Capital One banks on burgeoning multi-cloud ecosystem
SaaS providers are hosting their apps on competitors' public clouds, spurring an ecosystem that affords CIOs greater choice of services without having to port data to yet another platform.
By Clint Boulton
Capital One last month unveiled a deal to use data warehouse software from Snowflake Computing to process anything from fraud alerts to credit reviews. That the credit card company, which showed its appetite for risk by migrating most of its computing workloads to Amazon Web Services, embraced a red-hot startup is hardly any surprise. But the company also uses Amazon Redshift, a competing data warehouse from AWS. The irony? Snowflake’s software runs on AWS.
This Russian nesting doll model exemplifies the new cloud ecosystem, where it’s increasingly common to see corporate customers consume SaaS applications that are hosted on a large platform such as AWS, Microsoft Azure or Google Cloud, says Forrester Research analyst Dave Bartoletti. AWS, in particular, seems to be writing the playbook for this model.
AWS has begun hosting software from a number of enterprise software luminaries, including Salesforce.com, Oracle, SAP, and Splunk, even as it’s rolled out rival data management and analytics solutions. “AWS doesn’t artificially limit [rivals running on its platform],” Bartoletti says. “The beauty … is that customers can try the best solution for the job.”
The strategy is smart for a number of reasons, Bartoletti says. It simplifies the vendor management strategy for corporate customers who want to have their cake and eat it, too. CIOs are perennially looking for fewer throats to choke, yet they demand having more choices, the better to pick the best solution for the computing task. AWS satisfies that wish while generating revenue whether an enterprise elects to consume data management software from Oracle, SAP HANA or rival applications from its own portfolio, including Amazon RDS, Amazon Aurora or Amazon Redshift.
Regardless of whether a CIO chooses an Amazon tool on AWS or one run on AWS by a rival, Amazon gets its tentacles around more data, which it can use to refine existing or future products, tune its own platform performance, or recommend additional solutions, either from its own portfolio or a partner’s suite. Vendors who host on AWS, meanwhile, get broader exposure thanks to AWS’ ever-expanding data center footprint. This is what you’d call a win-win-win: Rival vendors get another sales route, AWS gets more data and customers get more choices. Bartoletti says the scenario is common.
This preference for choice led Capital One, which runs a sophisticated data network that supports millions of customers in AWS, to adopt Snowflake alongside Redshift and several other data management solutions.
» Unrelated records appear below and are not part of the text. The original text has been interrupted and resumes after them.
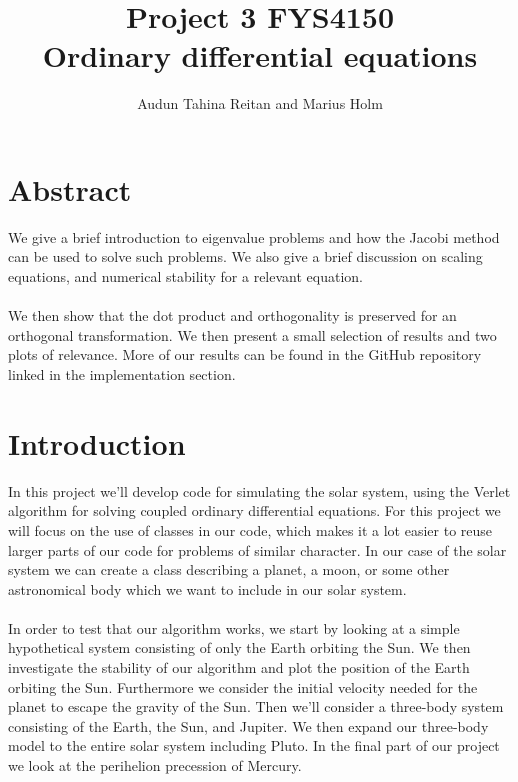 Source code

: \documentclass[a4paper, fontsize=11pt]{article}
\begin{document}
\title{Project 3 FYS4150 \\ Ordinary differential equations}
\author{Audun Tahina Reitan and Marius Holm}

\maketitle


\section{Abstract}
We give a brief introduction to eigenvalue problems and how the Jacobi method can be used to solve such problems. We also give a brief discussion on scaling equations, and numerical stability for a relevant equation.

\paragraph{}
We then show that the dot product and orthogonality is preserved for an orthogonal transformation. We then present a small selection of results and two plots of relevance. More of our results can be found in the GitHub repository linked in the implementation section. 

\section{Introduction}
In this project we'll develop code for simulating the solar system, using the Verlet algorithm for solving coupled ordinary differential equations. For this project we will focus on the use of classes in our code, which makes it a lot easier to reuse larger parts of our code for problems of similar character. In our case of the solar system we can create a class describing a planet, a moon, or some other astronomical body which we want to include in our solar system.


\paragraph{}
In order to test that our algorithm works, we start by looking at a simple hypothetical system consisting of only the Earth orbiting the Sun. We then investigate the stability of our algorithm and plot the position of the Earth orbiting the Sun. Furthermore we consider the initial velocity needed for the planet to escape the gravity of the Sun. Then we'll consider a three-body system consisting of the Earth, the Sun, and Jupiter. We then expand our three-body model to the entire solar system including Pluto. In the final part of our project we look at the perihelion precession of Mercury.
\end{document}
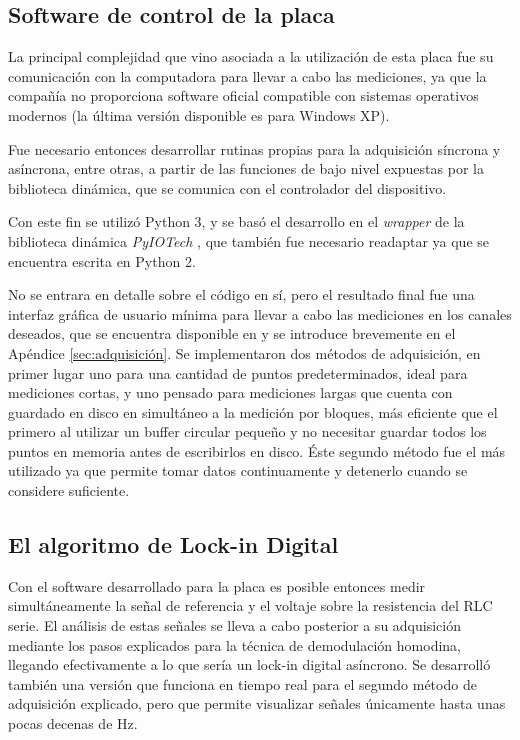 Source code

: \subsection{Software de control de la placa}
La principal complejidad que vino asociada a la utilización de esta placa fue su comunicación con la computadora para llevar a cabo las mediciones, ya que la compañía no proporciona software oficial compatible con sistemas operativos modernos (la última versión disponible es para Windows XP). 



Fue necesario entonces desarrollar rutinas propias para la adquisición síncrona y asíncrona, entre otras, a partir de las funciones de bajo nivel expuestas por la biblioteca dinámica, que se comunica con el controlador del dispositivo. %

Con  este fin se utilizó Python 3, y se basó el desarrollo en el \textit{wrapper} de la biblioteca dinámica \textit{PyIOTech} \cite{PyIOTech}, que también fue necesario readaptar ya que se encuentra escrita en Python 2. 

No se entrara en detalle sobre el código en sí, pero el resultado final fue una interfaz gráfica de usuario mínima para llevar a cabo las mediciones en los canales deseados, que se encuentra disponible en \cite{ignacioph21_2026_18828702} y se introduce brevemente en el Apéndice \ref{sec:adquisición}. Se implementaron dos métodos de adquisición, en primer lugar uno para una cantidad de puntos predeterminados, ideal para mediciones cortas, y uno pensado para mediciones largas que cuenta con guardado en disco en simultáneo a la medición por bloques, más eficiente que el primero al utilizar un buffer circular pequeño y no necesitar guardar todos los puntos en memoria antes de escribirlos en disco. Éste segundo método fue el más utilizado ya que permite tomar datos continuamente y detenerlo cuando se considere suficiente. 





\subsection{El algoritmo de Lock-in Digital} 
Con el software desarrollado para la placa es posible entonces medir simultáneamente la señal de referencia y el voltaje sobre la resistencia del RLC serie. El análisis de estas señales se lleva a cabo posterior a su adquisición mediante los pasos explicados para la técnica de demodulación homodina, llegando efectivamente a lo que sería un lock-in digital asíncrono. Se desarrolló también una versión que funciona en tiempo real para el segundo método de adquisición explicado, pero que permite visualizar señales únicamente hasta unas pocas decenas de Hz. %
“We are looking to find good solutions for our workloads that will help our organization get the best scalability and performance and secure systems,” Linda Apsley, Capital One’s vice president of data engineering, tells CIO.com. She credited AWS, where she worked from 2012 to 2014, for “democratizing access to software” by providing plug-ins that connect vendor partners to customers.
Wanted: private, secure, speedy data warehouse
Capital One is using Virtual Private Snowflake (VPS), a new solution designed for regulated industries such as financial services and healthcare. Most Snowflake products run on AWS multi-tenant cloud but VPS runs as a dedicated and managed instance of Snowflake within an AWS Virtual Private Cloud (VPC). The software, which encrypts all data at rest and in transit, supports PCI DSS and HIPAA regulations. Enterprises can scale VPS up and down automatically, and also scale unlimited concurrency thanks to Snowflake’s multi-cluster architecture.
While Apsley says VPS’ encryption and scalability are critical, she adds that Snowflake rapidly processes large, complex queries for vast data sets.
How fast and large? Consider the millions of data points about people Capital One must churn through to determine whether, say, a Capital One Venture card purchase raises a red flag, such as a marked shift in geographic distance from one day to the next, or even an unusually large or duplicate tip at a restaurant. Or imagine the myriad sources used to calculate how much credit to yield to a prospective customer applying for a new card. Snowflake works those out in one to two seconds, sometimes banging out queries pulling data from multiple data sets at a clip of three per second.
Much like Snowflake, Redshift processes large queries for Capital One. But Apsley, who arrived at Capital One after it had begun working with Snowflake, says the redundancy is strategic. The company set up its network to route queries to the best tool for the computing task at any time.
“We think it’s going to make us better at fraud distinction, showing us pockets of fraud patterns to protect consumers, and approve consumers and credit risk faster,” Apsley says.